● **TASK DETAILS**:
Sort through the material below and copy each line with "SIAM".

● **INPUT MATERIAL**:
★ ★ ★ ★ ★ ★ ★
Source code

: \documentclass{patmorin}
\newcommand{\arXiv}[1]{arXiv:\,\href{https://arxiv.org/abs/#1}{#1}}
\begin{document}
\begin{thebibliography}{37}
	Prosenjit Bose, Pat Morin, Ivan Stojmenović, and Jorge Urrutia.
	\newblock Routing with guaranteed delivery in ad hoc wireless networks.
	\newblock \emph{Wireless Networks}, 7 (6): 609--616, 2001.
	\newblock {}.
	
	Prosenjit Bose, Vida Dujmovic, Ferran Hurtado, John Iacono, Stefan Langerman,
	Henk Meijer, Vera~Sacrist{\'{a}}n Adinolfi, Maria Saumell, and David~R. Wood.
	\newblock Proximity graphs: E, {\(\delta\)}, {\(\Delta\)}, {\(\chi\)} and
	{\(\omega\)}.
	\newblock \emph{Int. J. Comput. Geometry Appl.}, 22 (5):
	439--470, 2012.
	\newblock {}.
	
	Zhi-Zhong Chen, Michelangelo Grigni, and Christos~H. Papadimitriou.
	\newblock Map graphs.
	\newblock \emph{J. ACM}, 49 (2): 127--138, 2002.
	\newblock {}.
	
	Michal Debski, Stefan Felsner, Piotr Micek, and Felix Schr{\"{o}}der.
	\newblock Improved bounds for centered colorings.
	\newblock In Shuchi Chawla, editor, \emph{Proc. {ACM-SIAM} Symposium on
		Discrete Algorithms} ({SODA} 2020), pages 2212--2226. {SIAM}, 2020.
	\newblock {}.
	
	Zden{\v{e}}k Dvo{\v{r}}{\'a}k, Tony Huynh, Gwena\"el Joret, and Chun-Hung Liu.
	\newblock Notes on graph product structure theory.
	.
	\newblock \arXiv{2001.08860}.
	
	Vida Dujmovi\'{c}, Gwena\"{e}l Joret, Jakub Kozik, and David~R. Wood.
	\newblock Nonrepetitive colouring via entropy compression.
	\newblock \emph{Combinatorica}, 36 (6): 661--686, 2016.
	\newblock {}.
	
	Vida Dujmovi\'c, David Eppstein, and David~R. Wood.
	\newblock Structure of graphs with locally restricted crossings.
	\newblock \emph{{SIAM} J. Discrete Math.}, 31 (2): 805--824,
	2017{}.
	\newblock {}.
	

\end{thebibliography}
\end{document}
★ ★ ★ ★ ★ ★ ★
● **SOLUTION TO THE EXERCISE**:
	\newblock In Shuchi Chawla, editor, \emph{Proc. {ACM-SIAM} Symposium on
		Discrete Algorithms} ({SODA} 2020), pages 2212--2226. {SIAM}, 2020.
	\newblock \emph{{SIAM} J. Discrete Math.}, 31 (2): 805--824,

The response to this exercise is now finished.